Il s'envole avec panache au-dessus du public, son bec pointé comme une arme prête à décocher la prochaine salve :
« Tuono di polifonie sbagliate ! Massenet, tu e la tua opera da strapazzo, con le tue quichotterie degne di un pollaio ! E il tuo Don Chisciotte che canta come un tacchino prima di Natale! Questo non è un finale, è una condanna a morte a colpi di violino ! » (Brigands de partoches mal ficelées ! Si vous aviez une seule note de génie dans ce tas de partitions moisis, je serais déjà au calme, en train de savourer un bon concerto de percussions avec des noix de coco ! Mais non, il faut que vous vous acharniez à nous pondre des symphonies à rallonge, des opéras sans fin !)
L’oiseau fou s'élève encore dans les hauteurs du théâtre, frôlant les dorures du plafond, avant de fondre une dernière fois vers l’orchestre, ses ailes battant l’air comme s’il dirigeait lui-même une symphonie du chaos :
« Musicisti da carnevale! Compositori da strapazzo ! Se avessi i pollici, vi farei vedere io come si conclude un'opera ! Con un colpo secco, come un vero maestro ! » (Musiciens de carnaval ! Compositeurs de pacotille ! Si j'avais des pouces, je vous montrerais comment on termine un opéra ! D'un coup sec, comme un vrai maestro ! Mais là, tout ce que vous méritez, c’est une volée de plumes en plein visage !)
Et d’un coup magistral, Roudoudou fait tourbillonner quelques partitions abandonnées dans les airs, avant de laisser un ultime cri de défi résonner dans la salle :
« Padiglioni di imbecilli sonori ! La musica è mia, e la riscriverò a colpi di becco se necessario ! » (Pavillons d'imbéciles sonores ! La musique est à moi, et je la réécrirai à grands coups de bec si nécessaire !)

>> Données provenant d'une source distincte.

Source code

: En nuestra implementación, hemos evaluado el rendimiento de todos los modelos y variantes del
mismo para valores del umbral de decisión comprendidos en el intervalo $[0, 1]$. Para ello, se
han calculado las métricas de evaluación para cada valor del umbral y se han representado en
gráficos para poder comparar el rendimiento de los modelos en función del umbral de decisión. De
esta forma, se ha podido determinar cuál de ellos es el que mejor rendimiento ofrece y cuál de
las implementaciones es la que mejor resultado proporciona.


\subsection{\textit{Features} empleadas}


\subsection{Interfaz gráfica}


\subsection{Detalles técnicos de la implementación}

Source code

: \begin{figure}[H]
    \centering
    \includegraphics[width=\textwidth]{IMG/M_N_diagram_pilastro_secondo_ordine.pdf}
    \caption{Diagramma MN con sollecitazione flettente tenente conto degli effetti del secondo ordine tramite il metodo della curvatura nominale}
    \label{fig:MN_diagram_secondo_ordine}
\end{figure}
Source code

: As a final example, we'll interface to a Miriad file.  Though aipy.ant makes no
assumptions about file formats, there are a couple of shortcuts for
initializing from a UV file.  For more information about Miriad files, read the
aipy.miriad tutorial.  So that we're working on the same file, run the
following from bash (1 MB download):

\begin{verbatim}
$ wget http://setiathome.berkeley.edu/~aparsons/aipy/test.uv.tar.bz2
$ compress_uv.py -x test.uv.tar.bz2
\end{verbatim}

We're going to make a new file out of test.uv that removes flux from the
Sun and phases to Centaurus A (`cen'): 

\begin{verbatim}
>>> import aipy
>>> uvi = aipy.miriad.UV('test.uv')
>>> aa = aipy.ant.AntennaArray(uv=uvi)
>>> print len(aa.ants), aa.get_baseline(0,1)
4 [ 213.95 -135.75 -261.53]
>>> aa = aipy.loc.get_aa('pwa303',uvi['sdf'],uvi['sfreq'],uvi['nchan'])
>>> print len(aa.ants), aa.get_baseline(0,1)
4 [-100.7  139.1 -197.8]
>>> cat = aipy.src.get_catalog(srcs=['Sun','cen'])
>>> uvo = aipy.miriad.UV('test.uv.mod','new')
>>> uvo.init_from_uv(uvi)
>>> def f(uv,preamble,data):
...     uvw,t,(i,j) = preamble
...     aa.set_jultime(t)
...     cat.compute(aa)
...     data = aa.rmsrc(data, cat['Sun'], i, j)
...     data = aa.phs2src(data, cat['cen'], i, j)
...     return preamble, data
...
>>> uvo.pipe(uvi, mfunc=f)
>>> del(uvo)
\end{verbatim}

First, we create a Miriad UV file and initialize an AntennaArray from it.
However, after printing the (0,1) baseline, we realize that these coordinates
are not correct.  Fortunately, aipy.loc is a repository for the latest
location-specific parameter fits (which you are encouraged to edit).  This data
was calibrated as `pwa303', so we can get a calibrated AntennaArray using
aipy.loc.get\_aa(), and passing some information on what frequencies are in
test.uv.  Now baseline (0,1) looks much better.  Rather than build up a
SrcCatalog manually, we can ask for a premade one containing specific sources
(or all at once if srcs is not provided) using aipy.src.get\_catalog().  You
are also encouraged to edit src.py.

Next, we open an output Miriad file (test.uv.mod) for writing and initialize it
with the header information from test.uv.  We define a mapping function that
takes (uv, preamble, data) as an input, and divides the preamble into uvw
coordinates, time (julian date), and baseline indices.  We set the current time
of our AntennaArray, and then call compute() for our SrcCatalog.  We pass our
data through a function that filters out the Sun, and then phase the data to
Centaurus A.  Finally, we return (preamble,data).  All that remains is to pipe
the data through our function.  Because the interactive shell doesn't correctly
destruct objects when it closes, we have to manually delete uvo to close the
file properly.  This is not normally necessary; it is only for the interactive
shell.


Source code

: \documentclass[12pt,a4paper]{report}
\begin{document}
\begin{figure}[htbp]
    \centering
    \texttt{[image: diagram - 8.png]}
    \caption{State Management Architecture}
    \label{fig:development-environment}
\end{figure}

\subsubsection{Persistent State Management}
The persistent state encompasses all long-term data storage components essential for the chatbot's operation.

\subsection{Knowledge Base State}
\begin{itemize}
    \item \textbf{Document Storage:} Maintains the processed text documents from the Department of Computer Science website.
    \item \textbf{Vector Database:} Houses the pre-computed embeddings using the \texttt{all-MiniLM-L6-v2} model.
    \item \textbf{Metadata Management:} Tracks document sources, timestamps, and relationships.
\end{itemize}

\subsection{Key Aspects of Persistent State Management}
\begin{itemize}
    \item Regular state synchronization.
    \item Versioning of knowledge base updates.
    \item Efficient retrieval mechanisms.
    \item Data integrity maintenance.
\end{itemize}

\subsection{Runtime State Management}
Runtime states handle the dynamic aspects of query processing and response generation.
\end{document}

Le public, d’abord stupéfait, commence à paniquer. Les spectateurs, dans un élan désespéré, fuient leurs sièges, renversant programmes et jumelles au passage. Le directeur Nardelli tente vainement de calmer la foule, tandis que Jacopo Brusa, stoïque, observe la scène comme s’il dirigeait une symphonie.
Je n’avais jamais vu un opéra se transformer en film de catastrophe à ce point. Roudoudou virevolte entre les colonnes dorées du Fraschini, faisant tomber des lustres imaginaires, tandis que le chaos s’étend. Je me tourne vers mes collaborateurs, dans un souffle presque lyrique et leur dit : "C’est peut-être ça, le vrai final que Beethoven n’a jamais osé écrire." Nous échangeons un sourire complice. L’apocalypse ornithologique continue. Ce soir, c’est Roudoudou qui écrit la partition, une partition pleine de plumes, de cris et de dérision.
Finalement, après ce délire aviaire, je me dis qu’il y a quelque chose de sublime à avoir vécu tout cela. Entre Beethoven et Massenet, entre la grandeur symphonique et le drame français, il y avait finalement un troisième protagoniste : Roudoudou. Un final apocalyptique digne des plus grandes comédies italiennes. Beethoven peut bien se retourner dans sa tombe, mais moi, je sais que ce soir, j’ai assisté à un véritable opéra. Pas celui que j’avais prévu, mais un opéra tout de même.